There’s this video for “Baked Alaska,” though, and I guess it’ll have to do as proof of the existence of something, I guess, but hell, it’s a deep and dirty dive into the exact pool of incomprehensibility I’m already swimming around in. JT is cracked out. Who is Flip Jitney? Is this basically a commercial for Tornado Juice? The album keeps floating in the background. Is “Baked Alaska” a euphemism? I kind of want some “Baked Alaska” right now.

I guess the real question is whether or not you’re a serious person or a cartoon man who thinks “Hullabalooza” is still the funniest word in the dictionary you made up.

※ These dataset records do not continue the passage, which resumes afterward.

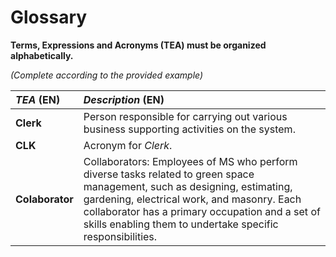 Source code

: # Glossary

**Terms, Expressions and Acronyms (TEA) must be organized alphabetically.**

_(Complete according to the provided example)_

| **_TEA_** (EN)  |  **_Description_** (EN)                                        |                                       
|:----------------|:-----------------------------------------|
| **Clerk**       |  Person responsible for carrying out various business supporting activities on the system. |
| **CLK**         |  Acronym for _Clerk_.|
| **Colaborator** |  Collaborators: Employees of MS who perform diverse tasks related to green space management, such as designing, estimating, gardening, electrical work, and masonry. Each collaborator has a primary occupation and a set of skills enabling them to undertake specific responsibilities.| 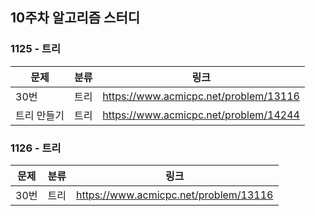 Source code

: ## 10주차 알고리즘 스터디  


### 1125 - 트리

| 문제     | 분류 | 링크                                    |
|--------|----|---------------------------------------|
| 30번    | 트리 | https://www.acmicpc.net/problem/13116 |
| 트리 만들기 | 트리 | https://www.acmicpc.net/problem/14244 |

### 1126 - 트리

| 문제     | 분류 | 링크                                    |
|--------|----|---------------------------------------|
| 30번    | 트리 | https://www.acmicpc.net/problem/13116 |
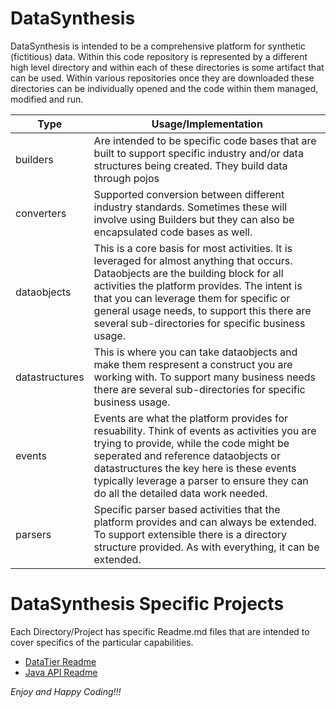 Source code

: # DataSynthesis
DataSynthesis is intended to be a comprehensive platform for synthetic (fictitious) data.
Within this code repository is represented by a different high level directory and within
each of these directories is some artifact that can be used. Within
various repositories once they are downloaded these directories can be
individually opened and the code within them managed, modified and run.


| Type|Usage/Implementation |
| -------------|----------|
|builders| Are intended to be specific code bases that are built to support specific industry and/or data structures being created. They build data through pojos|
|converters|Supported conversion between different industry standards. Sometimes these will involve using Builders but they can also be encapsulated code bases as well.|
|dataobjects|This is a core basis for most activities. It is leveraged for almost anything that occurs. Dataobjects are the building block for all activities the platform provides. The intent is that you can leverage them for specific or general usage needs, to support this there are several sub-directories for specific business usage.|
|datastructures|This is where you can take dataobjects and make them respresent a construct you are working with. To support many business needs there are several sub-directories for specific business usage.|
|events|Events are what the platform provides for resuability. Think of events as activities you are trying to provide, while the code might be seperated and reference dataobjects or datastructures the key here is these events typically leverage a parser to ensure they can do all the detailed data work needed.|
|parsers|Specific parser based activities that the platform provides and can always be extended. To support extensible there is a directory structure provided. As with everything, it can be extended.|


# DataSynthesis Specific Projects
Each Directory/Project has specific Readme.md files that are intended to cover specifics of the particular capabilities.

* [DataTier Readme](https://github.com/RedHat-Healthcare/DataSynthesis/blob/master/DataTier/README.md)
* [Java API Readme](https://github.com/RedHat-Healthcare/DataSynthesis/tree/master/Java-APIs)

*Enjoy and Happy Coding!!!*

I’m the cartoon, and this is my MK Ultra.

OH BROTHER JT, I’M SO SORRY! IT WAS ME WHO STOLE THE BABY JESUS FROM THE NATIVITY SCENE IN FRONT OF THE BETHLEHEM PUBLIC LIBRARY. IT WAS ME, BROTHER JT! [sobbing] IT WAS MEEE-EEE-EEE…

That actually feels pretty good to admit finally.

But it’s a total lie.

That feels good to admit, too.

As does this: “Baked Alaska” is the “stop worrying about everything so much” rock tonic you need to dissolve the ramrod you got jammed up your serious-hole. Take it from me, a dude who went to high school with one of The Original Sins’ touring guitarists’ kids.1 That’s some goddamn street cred right there.

1. The Original Sins were Terlesky’s first breakout band.